David! Thank you thank you thank you. Tickled pink you liked it. Thank you so much. Made my day. Would love to read your book re. travelling overland to India and then on to Darwin via Hong Kong. You are a proper traveller. Easier to be a hobo in Oz than anywhere else. ‘ In England, the system is benign, the people are hostile. In America, the people are friendly, the system is brutal’ (Quentin Crisp). Sounds as if you regret conforming! Re. hills. I remember walking down a hill in Briz so steep I took a taxi back. In Sydney I lived on the harbour so didn’t get to see hills. Yes. Amtrak is/was ace. Vladivostok and Trans Siberian wouldn’t that have been something. Where was home? Yes. Punctuation. Lack thereof. OH says I talk like an express train and need a good editor he is brain dead after my reams of consciousness. Me I’m afraid. Can’t get a publisher. Readers of the slush piled loved it but said it had no niche. Said its’a travel memoir but – to put it ungallantly I am a nobody so no-one would buy it. Fair comment. Tant pis. Sans souci. Loved writing it. Yes. Pain reading books on the PC/Tablet. Much prefer a proper book. Easier on the eyes. Delighted you loved the bits about Mike and Sophie the Psychos. Nice people are disgusted!
rolling-on-the-floor-laughing

Well, I know where I stand now then, not nice people. :rofl:

My book, to the best of my recollection, I have a copy alongside of me and have just flitted through the contents, contains nothing of my overland trip to India and then on to Darwin. But there are all sorts of things in it, fiction, non-fiction (ie autobiographical) and a mixture of the 2 where I have retold a real experience and then embellished it for a more interesting ending. I am a big fan of twists in the end. :wink:

Poetry too, again some ironic and based on experience, and, I became a big fan of Haikus and even had one or 2 published in the Guardian.

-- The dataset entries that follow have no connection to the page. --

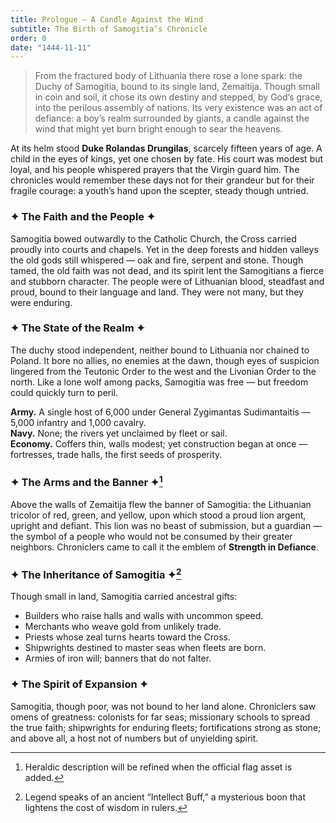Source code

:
 ```yaml
---
title: Prologue — A Candle Against the Wind
subtitle: The Birth of Samogitia’s Chronicle
order: 0
date: "1444-11-11"
---
```


> From the fractured body of Lithuania there rose a lone spark: the Duchy of Samogitia, bound to its single land, Zemaitija. Though small in coin and soil, it chose its own destiny and stepped, by God’s grace, into the perilous assembly of nations. Its very existence was an act of defiance: a boy’s realm surrounded by giants, a candle against the wind that might yet burn bright enough to sear the heavens.

At its helm stood **Duke Rolandas Drungilas**, scarcely fifteen years of age. A child in the eyes of kings, yet one chosen by fate. His court was modest but loyal, and his people whispered prayers that the Virgin guard him. The chronicles would remember these days not for their grandeur but for their fragile courage: a youth’s hand upon the scepter, steady though untried.

### ✦ The Faith and the People ✦

Samogitia bowed outwardly to the Catholic Church, the Cross carried proudly into courts and chapels. Yet in the deep forests and hidden valleys the old gods still whispered — oak and fire, serpent and stone. Though tamed, the old faith was not dead, and its spirit lent the Samogitians a fierce and stubborn character. The people were of Lithuanian blood, steadfast and proud, bound to their language and land. They were not many, but they were enduring.

### ✦ The State of the Realm ✦

The duchy stood independent, neither bound to Lithuania nor chained to Poland. It bore no allies, no enemies at the dawn, though eyes of suspicion lingered from the Teutonic Order to the west and the Livonian Order to the north. Like a lone wolf among packs, Samogitia was free — but freedom could quickly turn to peril.

**Army.** A single host of 6,000 under General Zygimantas Sudimantaitis — 5,000 infantry and 1,000 cavalry.  
**Navy.** None; the rivers yet unclaimed by fleet or sail.  
**Economy.** Coffers thin, walls modest; yet construction began at once — fortresses, trade halls, the first seeds of prosperity.

### ✦ The Arms and the Banner ✦[^1]

Above the walls of Zemaitija flew the banner of Samogitia: the Lithuanian tricolor of red, green, and yellow, upon which stood a proud lion argent, upright and defiant. This lion was no beast of submission, but a guardian — the symbol of a people who would not be consumed by their greater neighbors. Chroniclers came to call it the emblem of **Strength in Defiance**.

### ✦ The Inheritance of Samogitia ✦[^2]

Though small in land, Samogitia carried ancestral gifts:

- Builders who raise halls and walls with uncommon speed.  
- Merchants who weave gold from unlikely trade.  
- Priests whose zeal turns hearts toward the Cross.  
- Shipwrights destined to master seas when fleets are born.  
- Armies of iron will; banners that do not falter.

### ✦ The Spirit of Expansion ✦

Samogitia, though poor, was not bound to her land alone. Chroniclers saw omens of greatness: colonists for far seas; missionary schools to spread the true faith; shipwrights for enduring fleets; fortifications strong as stone; and above all, a host not of numbers but of unyielding spirit.

[^1]: Heraldic description will be refined when the official flag asset is added.
[^2]: Legend speaks of an ancient “Intellect Buff,” a mysterious boon that lightens the cost of wisdom in rulers.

As part of the introduction says ‘What follows is an eclectic mix of short stories and poems’.
As it is out of print as you say there is not much we can do about it other than perhaps publish one or 2 here, but the few copies in existence are far too valuable to trust to the post. :roll_eyes:

One last thing, all my immediate family have a copy with the one exception of my late Dad. I could hardly send it to him when one of the fanciful stories, indeed the one from which the book title derived, was based entirely on a not very appreciative opinion of the woman he married, 3 months after the death of Mum. Not that I objected to that, as he said at the time, ‘at our age (75) we are not of the generation that lives together, and too old to wait’ (fair enough), but her awful treatment of him when he, due to alzheimers, had little knowledge of what was going on while he was dragged around the world at her whim.